Then he reached the corner and turned and stopped short.
Suddenly, he was staring at a scene of devastation. It stretched into the distance, as far as he could see. In the foreground: brownstones gutted by fire, their windows broken, their brick charred. Beyond those, there were stucco apartment buildings, stricken and slumped like stroke victims. Beyond those, there were piles of churned mud and litter where lawns had been in front of piles of debris that had been houses. In the distance, he could see emergency trailers standing by empty lots, the garbage in the lots making a weird, rocky landscape of appliances and rubble, metal and stone. And all this led at last to the skyline, broken and jagged against the horizon. Light shining through the scorched framework of ruined towers. The city's signature spire snapped off as by a giant's hand. Shannon was never one to watch the news or read the papers much or to fiddle around much online. He'd heard about the floods here and the riots and the fire—you couldn't help but hear. He just hadn't thought about it much. He hadn't thought it could be this bad.

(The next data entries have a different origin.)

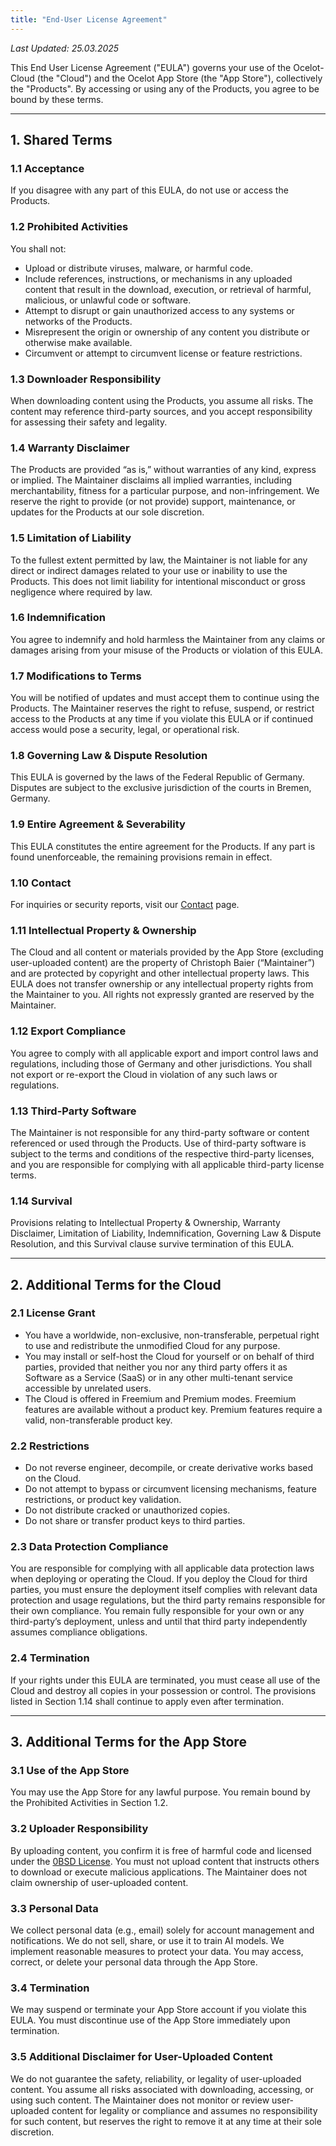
 ```yaml
---
title: "End-User License Agreement"
---
```


_Last Updated: 25.03.2025_

This End User License Agreement ("EULA") governs your use of the Ocelot-Cloud (the "Cloud") and the Ocelot App Store (the "App Store"), collectively the "Products". By accessing or using any of the Products, you agree to be bound by these terms.

---

## 1. Shared Terms

### 1.1 Acceptance
If you disagree with any part of this EULA, do not use or access the Products.

### 1.2 Prohibited Activities
You shall not:
- Upload or distribute viruses, malware, or harmful code.
- Include references, instructions, or mechanisms in any uploaded content that result in the download, execution, or retrieval of harmful, malicious, or unlawful code or software.
- Attempt to disrupt or gain unauthorized access to any systems or networks of the Products.
- Misrepresent the origin or ownership of any content you distribute or otherwise make available.
- Circumvent or attempt to circumvent license or feature restrictions.

### 1.3 Downloader Responsibility
When downloading content using the Products, you assume all risks. The content may reference third-party sources, and you accept responsibility for assessing their safety and legality.

### 1.4 Warranty Disclaimer
The Products are provided “as is,” without warranties of any kind, express or implied. The Maintainer disclaims all implied warranties, including merchantability, fitness for a particular purpose, and non-infringement. We reserve the right to provide (or not provide) support, maintenance, or updates for the Products at our sole discretion.

### 1.5 Limitation of Liability
To the fullest extent permitted by law, the Maintainer is not liable for any direct or indirect damages related to your use or inability to use the Products. This does not limit liability for intentional misconduct or gross negligence where required by law.

### 1.6 Indemnification
You agree to indemnify and hold harmless the Maintainer from any claims or damages arising from your misuse of the Products or violation of this EULA.

### 1.7 Modifications to Terms
You will be notified of updates and must accept them to continue using the Products. The Maintainer reserves the right to refuse, suspend, or restrict access to the Products at any time if you violate this EULA or if continued access would pose a security, legal, or operational risk.

### 1.8 Governing Law & Dispute Resolution
This EULA is governed by the laws of the Federal Republic of Germany. Disputes are subject to the exclusive jurisdiction of the courts in Bremen, Germany.

### 1.9 Entire Agreement & Severability
This EULA constitutes the entire agreement for the Products. If any part is found unenforceable, the remaining provisions remain in effect.

### 1.10 Contact
For inquiries or security reports, visit our [Contact](/docs/contact) page.

### 1.11 Intellectual Property & Ownership
The Cloud and all content or materials provided by the App Store (excluding user-uploaded content) are the property of Christoph Baier (“Maintainer”) and are protected by copyright and other intellectual property laws. This EULA does not transfer ownership or any intellectual property rights from the Maintainer to you. All rights not expressly granted are reserved by the Maintainer.

### 1.12 Export Compliance
You agree to comply with all applicable export and import control laws and regulations, including those of Germany and other jurisdictions. You shall not export or re-export the Cloud in violation of any such laws or regulations.

### 1.13 Third-Party Software
The Maintainer is not responsible for any third-party software or content referenced or used through the Products. Use of third-party software is subject to the terms and conditions of the respective third-party licenses, and you are responsible for complying with all applicable third-party license terms.

### 1.14 Survival
Provisions relating to Intellectual Property & Ownership, Warranty Disclaimer, Limitation of Liability, Indemnification, Governing Law & Dispute Resolution, and this Survival clause survive termination of this EULA.

---

## 2. Additional Terms for the Cloud

### 2.1 License Grant
- You have a worldwide, non-exclusive, non-transferable, perpetual right to use and redistribute the unmodified Cloud for any purpose.
- You may install or self-host the Cloud for yourself or on behalf of third parties, provided that neither you nor any third party offers it as Software as a Service (SaaS) or in any other multi-tenant service accessible by unrelated users.
- The Cloud is offered in Freemium and Premium modes. Freemium features are available without a product key. Premium features require a valid, non-transferable product key.

### 2.2 Restrictions
- Do not reverse engineer, decompile, or create derivative works based on the Cloud.
- Do not attempt to bypass or circumvent licensing mechanisms, feature restrictions, or product key validation.
- Do not distribute cracked or unauthorized copies.
- Do not share or transfer product keys to third parties.

### 2.3 Data Protection Compliance
You are responsible for complying with all applicable data protection laws when deploying or operating the Cloud. If you deploy the Cloud for third parties, you must ensure the deployment itself complies with relevant data protection and usage regulations, but the third party remains responsible for their own compliance. You remain fully responsible for your own or any third-party’s deployment, unless and until that third party independently assumes compliance obligations.

### 2.4 Termination
If your rights under this EULA are terminated, you must cease all use of the Cloud and destroy all copies in your possession or control. The provisions listed in Section 1.14 shall continue to apply even after termination.

---

## 3. Additional Terms for the App Store

### 3.1 Use of the App Store
You may use the App Store for any lawful purpose. You remain bound by the Prohibited Activities in Section 1.2.

### 3.2 Uploader Responsibility
By uploading content, you confirm it is free of harmful code and licensed under the [0BSD License](https://opensource.org/license/0bsd). You must not upload content that instructs others to download or execute malicious applications. The Maintainer does not claim ownership of user-uploaded content.

### 3.3 Personal Data
We collect personal data (e.g., email) solely for account management and notifications. We do not sell, share, or use it to train AI models. We implement reasonable measures to protect your data. You may access, correct, or delete your personal data through the App Store.

### 3.4 Termination
We may suspend or terminate your App Store account if you violate this EULA. You must discontinue use of the App Store immediately upon termination.

### 3.5 Additional Disclaimer for User-Uploaded Content
We do not guarantee the safety, reliability, or legality of user-uploaded content. You assume all risks associated with downloading, accessing, or using such content. The Maintainer does not monitor or review user-uploaded content for legality or compliance and assumes no responsibility for such content, but reserves the right to remove it at any time at their sole discretion.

Standing there, staring, stunned, at the extent of the destruction, he tried to maintain his exuberant mood. He tried to tell himself it wasn't so bad. Hell, he could always leave if he wanted to. He was a free man, that was the whole point, that was the really important thing.
But it was no good. He'd had such high hopes there for a minute, but now his heart was sinking. He felt sick with disappointment, with bitterness even, even with anger.
All the places the identity man could've left him, and he left him here, in the ruin of the world.
He spent the next few days exploring the city, sometimes on foot, sometimes in his car. He drove slowly past toppled trees that blocked the sidewalks, past mountains of stinking garbage, past houses washed right off their foundations and abandoned in house-shaped jumbles by the curb. The sights depressed him. He cursed the identity man. He wished he had enough money to start over somewhere else.
He walked through neighborhoods overrun with gangsters, prowling young thugs with their eyes all over everything, their hands itching to strike out and make some kind of grab, probably any kind. Watching them, he could feel their antsy energy inside himself, that old agitation. He caught himself following their glances, casing their lawless neighborhoods for jobs. If only he had enough money...
Identity like stain,
he thought. He shook off the antsy feeling. No, no, no, no. Not here, not this time. New life. New mang.
The gangsters stared at him balefully and he stared back. They knew a hard guy when they saw one—new face or no new face—and they left him alone.
He walked on, hands in his pockets, shoulders hunched, depressed.
***
One day, he parked across the street from a hobbled brownstone. He watched from his car as three ambulance guys rolled a body out of the ground floor on a stretcher. The corpse was enormous, impossibly bloated. It must've been lost in the flooded basement all this time.
A clutch of onlookers shook their heads and covered their noses. A bunch of homeless guys laughed about it, drunk on their bagged bottles. Even where he was sitting, Shannon caught the stench of the waterlogged dead.
Man, what a town. What a town this was.
Patrolmen were standing guard over the scene, their eyes shifting and their hands on their holstered guns. They were the first cops Shannon had seen since he'd gotten here. Their nearness startled him.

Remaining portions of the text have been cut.